Me enseñó los nudos marineros y a pescar con anzuelo. También a martillar y serruchar. A usar el berbiquí y a sacar tarugos de pedazos de palo. A enrollar una manguera sin torcerla y a desenredar una cabuya. A limpiar pescado y a desarmar un cerdo en piezas. A manejar y a cambiarle una goma a un carro.
Con él también aprendí a guataquear y chapear. A sembrar y a cosechar. Cuando lo decepcionaba en algo se ponía de muy mal humor. Como el día en que me pidió que me tirara de cabeza desde el recién estrenado trampolín del hotel Hanabanilla. Cuando le dije, temeroso, que ahí yo no daba pie, enfureció.
Me pidió que lo siguiera hasta el muelle del hotel y que saltara a uno de los botes que allí alquilaban. Remó hasta el mismo centro del lago. Me agarró con una mano por el fondillo del short, me levantó en peso (entonces yo tenía unos siete años) y me lanzó hacia el agua. “¡Ahora sí que no das pie!”, gritó. 
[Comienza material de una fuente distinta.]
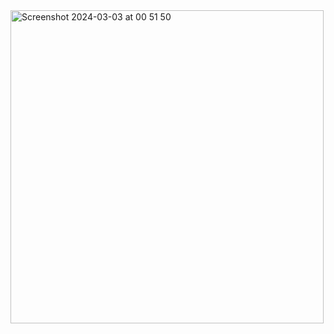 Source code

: 
<img width="501" alt="Screenshot 2024-03-03 at 00 51 50" src="https://github.com/Tkharkhelauri/password-generator/assets/95001028/e3771e79-0372-40f0-a6a1-792d33ec9088">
Al día siguiente, un grupo de turistas húngaros que habían pernoctado en el hotel durante su Vuelta a Cuba, celebraron todo lo que yo era capaz de hacer en el trampolín. Él, orgulloso, pidió otro doble de Decano, un ron refino que se bebía sin hielo y de un golpe. 
A mi Jeep lo he bautizado con su nombre y todavía, cuando conduzco, sigo sus consejos al pie de la letra. A pesar de que era muy precavido, nunca he conocido a nadie que disfrutara más sentirse en peligro. Siempre que iba a La Habana a visitarme, me hacía quitarle los frenos a mi bicicleta china.
Mientras rodábamos loma abajo por Puentes Grandes, yo a los pedales y él en la parrilla, abría los brazos. “¡Adiós, Lolita de mi vida!”, gritaba eufórico. A él le debo los pies planos, una columna vertebral de vidrio y la pasión por las montañas. Hoy se cumplen 98 años de que llegó al mundo Serafín Venegas Nodal.